All of these things have an impact on the environment. We often think about the impact of manufacturing use – like England’s New Forest being cut down to provide raw material for the Royal Navy – but simple generation of energy soaks up a very large amount. We switched from wood to coal here in England partly because it is a more efficient source of heat, but partly also because we were burning trees way faster than they could grow, and were running short of them. Here’s a visual way of looking at our use of energy – this chart tells us that the consumption per person of energy for all purposes is over 100 times what it was for our remote ancestors. When you also factor in the huge numerical increase in the human population, it is clear that we are extremely energy hungry.
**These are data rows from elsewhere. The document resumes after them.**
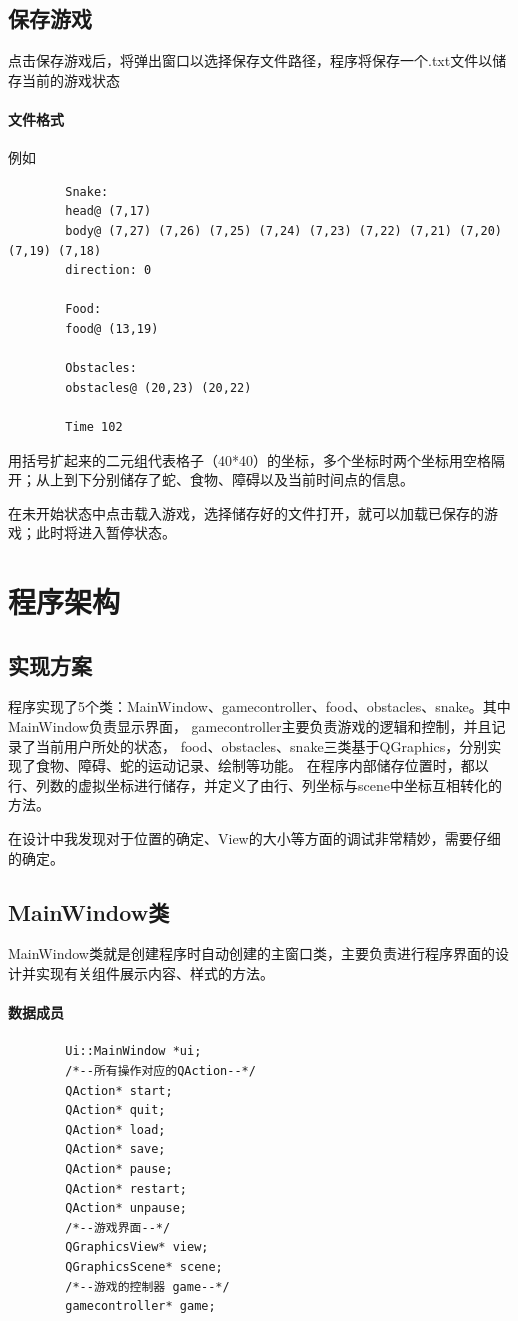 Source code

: \documentclass[utf-8]{ctexart}
\begin{document}
    \subsection{保存游戏}
    点击保存游戏后，将弹出窗口以选择保存文件路径，程序将保存一个.txt文件以储存当前的游戏状态
    \paragraph{文件格式}例如
    \begin{lstlisting}
        Snake:
        head@ (7,17)
        body@ (7,27) (7,26) (7,25) (7,24) (7,23) (7,22) (7,21) (7,20) (7,19) (7,18) 
        direction: 0

        Food:
        food@ (13,19)

        Obstacles:
        obstacles@ (20,23) (20,22) 

        Time 102
    \end{lstlisting}
    \par 用括号扩起来的二元组代表格子（40*40）的坐标，多个坐标时两个坐标用空格隔开；从上到下分别储存了蛇、食物、障碍以及当前时间点的信息。
    \par 在未开始状态中点击载入游戏，选择储存好的文件打开，就可以加载已保存的游戏；此时将进入暂停状态。

    \section{程序架构}
    \subsection{实现方案}
    程序实现了5个类：MainWindow、gamecontroller、food、obstacles、snake。其中MainWindow负责显示界面，
    gamecontroller主要负责游戏的逻辑和控制，并且记录了当前用户所处的状态，
    food、obstacles、snake三类基于QGraphics，分别实现了食物、障碍、蛇的运动记录、绘制等功能。
    在程序内部储存位置时，都以行、列数的虚拟坐标进行储存，并定义了由行、列坐标与scene中坐标互相转化的方法。
    \par 在设计中我发现对于位置的确定、View的大小等方面的调试非常精妙，需要仔细的确定。
    \subsection{MainWindow类}
    MainWindow类就是创建程序时自动创建的主窗口类，主要负责进行程序界面的设计并实现有关组件展示内容、样式的方法。
    \paragraph{数据成员}
    \begin{lstlisting}
        Ui::MainWindow *ui;
        /*--所有操作对应的QAction--*/
        QAction* start;
        QAction* quit;
        QAction* load;
        QAction* save;
        QAction* pause;
        QAction* restart;
        QAction* unpause;
        /*--游戏界面--*/
        QGraphicsView* view;
        QGraphicsScene* scene;
        /*--游戏的控制器 game--*/
        gamecontroller* game;
    \end{lstlisting}
\end{document}
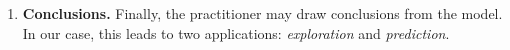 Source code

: \begin{enumerate}
  
  \item \textbf{Conclusions.} Finally, the practitioner may draw
    conclusions from the model.  In our case, this leads to two
    applications: \emph{exploration} and \emph{prediction}.  




\end{enumerate}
My historical novels are set about half way along this chart – energy was being used for all kinds of purposes, but could be met largely from local sources without need for major imports. Environmental impact was largely for other reasons – for example the hill country of Canaan used to be heavily wooded, but almost all of it was cleared in the early Iron Age to make way for larger settlements.
It’s no secret that managing our demand for energy, and the consequences of that demand in terms of unwanted heat, pollution, exhaustion of natural resources, and so on, is a major problem facing us today. Not only that, but the volumes of raw materials we need, and the limited parts of the earth’s surface which hold them, mean that large parts of our transport network have to be given over just to transporting energy-making materials.
When you look out into space, and the speculative colonisation of the solar system of Far from the Spaceports, we face a different set of problems, By now, we are all used to the sight of solar panels capturing the sun’s radiation and powering probes and satellites. But as you travel further away from the sun, the quantity of light drops off rapidly. At the orbit of Mars, there is rather less than half the intensity as there is close to Earth. At Jupiter, there is less than 4%. At Pluto’s closest approach, the figure is under 0.1%.
So, even with perfect capture, the area needed increases to rather ridiculous proportions as you travel further from the sun. The current record-holder for most distant spacecraft still using solar power is NASAs Juno vessel, in its closing stages of approaching Jupiter. Juno has 3 massive solar panels, with a combined area of about 50 square meters (roughly the front face of a house) which in Jupiter orbit will generate a mere 400 watts – a handful of light bulbs. The same area in Earth’s orbit would generate about 14 kilowatts. Further out – Saturn and the still more distant planets – we would have to rely on other kinds of generator since the intensity of sunlight is too weak. Or, to put the same matter a different way, the area of solar panels required would be prohibitively large. Right now, the favoured method is a nifty gadget called an RTG, which uses the heat generated by radioactive decay (quite different from a nuclear power plant, which uses the decay products themselves). The RTG units on Voyager 1 and 2 started life in 1977 at just short of 40kg (about what you might carry onto a plane), and are expected to drop below feasible operating levels by about 2025.
Basically, energy is always going to be a problem, wherever we go. The things we like, and that we like to do, are hungry for energy. Another of those top-of-the-list items, as and when we settle out among the asteroids, the moons of Jupiter or Saturn, or anywhere else, will be to secure a reliable source of energy.